_Stored items from a collection:_
Content starts

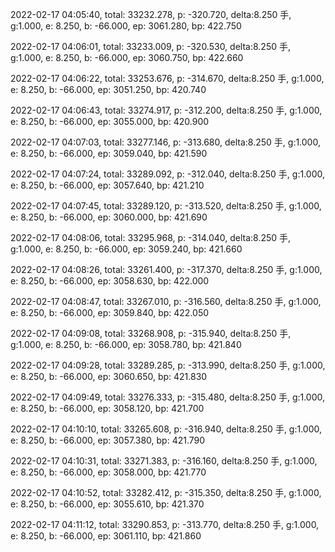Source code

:2022-02-17 04:05:40, total: 33232.278, p: -320.720, delta:8.250 手, g:1.000, e: 8.250, b: -66.000, ep: 3061.280, bp: 422.750

2022-02-17 04:06:01, total: 33233.009, p: -320.530, delta:8.250 手, g:1.000, e: 8.250, b: -66.000, ep: 3060.750, bp: 422.660

2022-02-17 04:06:22, total: 33253.676, p: -314.670, delta:8.250 手, g:1.000, e: 8.250, b: -66.000, ep: 3051.250, bp: 420.740

2022-02-17 04:06:43, total: 33274.917, p: -312.200, delta:8.250 手, g:1.000, e: 8.250, b: -66.000, ep: 3055.000, bp: 420.900

2022-02-17 04:07:03, total: 33277.146, p: -313.680, delta:8.250 手, g:1.000, e: 8.250, b: -66.000, ep: 3059.040, bp: 421.590

2022-02-17 04:07:24, total: 33289.092, p: -312.040, delta:8.250 手, g:1.000, e: 8.250, b: -66.000, ep: 3057.640, bp: 421.210

2022-02-17 04:07:45, total: 33289.120, p: -313.520, delta:8.250 手, g:1.000, e: 8.250, b: -66.000, ep: 3060.000, bp: 421.690

2022-02-17 04:08:06, total: 33295.968, p: -314.040, delta:8.250 手, g:1.000, e: 8.250, b: -66.000, ep: 3059.240, bp: 421.660

2022-02-17 04:08:26, total: 33261.400, p: -317.370, delta:8.250 手, g:1.000, e: 8.250, b: -66.000, ep: 3058.630, bp: 422.000

2022-02-17 04:08:47, total: 33267.010, p: -316.560, delta:8.250 手, g:1.000, e: 8.250, b: -66.000, ep: 3059.840, bp: 422.050

2022-02-17 04:09:08, total: 33268.908, p: -315.940, delta:8.250 手, g:1.000, e: 8.250, b: -66.000, ep: 3058.780, bp: 421.840

2022-02-17 04:09:28, total: 33289.285, p: -313.990, delta:8.250 手, g:1.000, e: 8.250, b: -66.000, ep: 3060.650, bp: 421.830

2022-02-17 04:09:49, total: 33276.333, p: -315.480, delta:8.250 手, g:1.000, e: 8.250, b: -66.000, ep: 3058.120, bp: 421.700

2022-02-17 04:10:10, total: 33265.608, p: -316.940, delta:8.250 手, g:1.000, e: 8.250, b: -66.000, ep: 3057.380, bp: 421.790

2022-02-17 04:10:31, total: 33271.383, p: -316.160, delta:8.250 手, g:1.000, e: 8.250, b: -66.000, ep: 3058.000, bp: 421.770

2022-02-17 04:10:52, total: 33282.412, p: -315.350, delta:8.250 手, g:1.000, e: 8.250, b: -66.000, ep: 3055.610, bp: 421.370

2022-02-17 04:11:12, total: 33290.853, p: -313.770, delta:8.250 手, g:1.000, e: 8.250, b: -66.000, ep: 3061.110, bp: 421.860
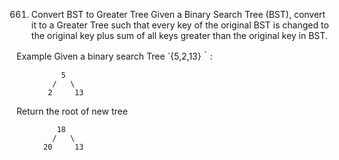 661. Convert BST to Greater Tree
Given a Binary Search Tree (BST), convert it to a Greater Tree such that every key of the original BST is changed to the original key plus sum of all keys greater than the original key in BST.

Example
Given a binary search Tree `{5,2,13}｀:

              5
            /   \
           2     13
Return the root of new tree

             18
            /   \
          20     13
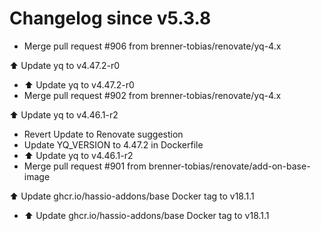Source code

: # Changelog since v5.3.8
- Merge pull request #906 from brenner-tobias/renovate/yq-4.x

⬆️ Update yq to v4.47.2-r0 
- ⬆️ Update yq to v4.47.2-r0 
- Merge pull request #902 from brenner-tobias/renovate/yq-4.x

⬆️ Update yq to v4.46.1-r2 
- Revert Update to Renovate suggestion 
- Update YQ_VERSION to 4.47.2 in Dockerfile 
- ⬆️ Update yq to v4.46.1-r2 
- Merge pull request #901 from brenner-tobias/renovate/add-on-base-image

⬆️ Update ghcr.io/hassio-addons/base Docker tag to v18.1.1 
- ⬆️ Update ghcr.io/hassio-addons/base Docker tag to v18.1.1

Content ends

_Assignment:_
Reproduce every line above containing "tobias".

_Solved exercise:_
- Merge pull request #906 from brenner-tobias/renovate/yq-4.x
- Merge pull request #902 from brenner-tobias/renovate/yq-4.x
- Merge pull request #901 from brenner-tobias/renovate/add-on-base-image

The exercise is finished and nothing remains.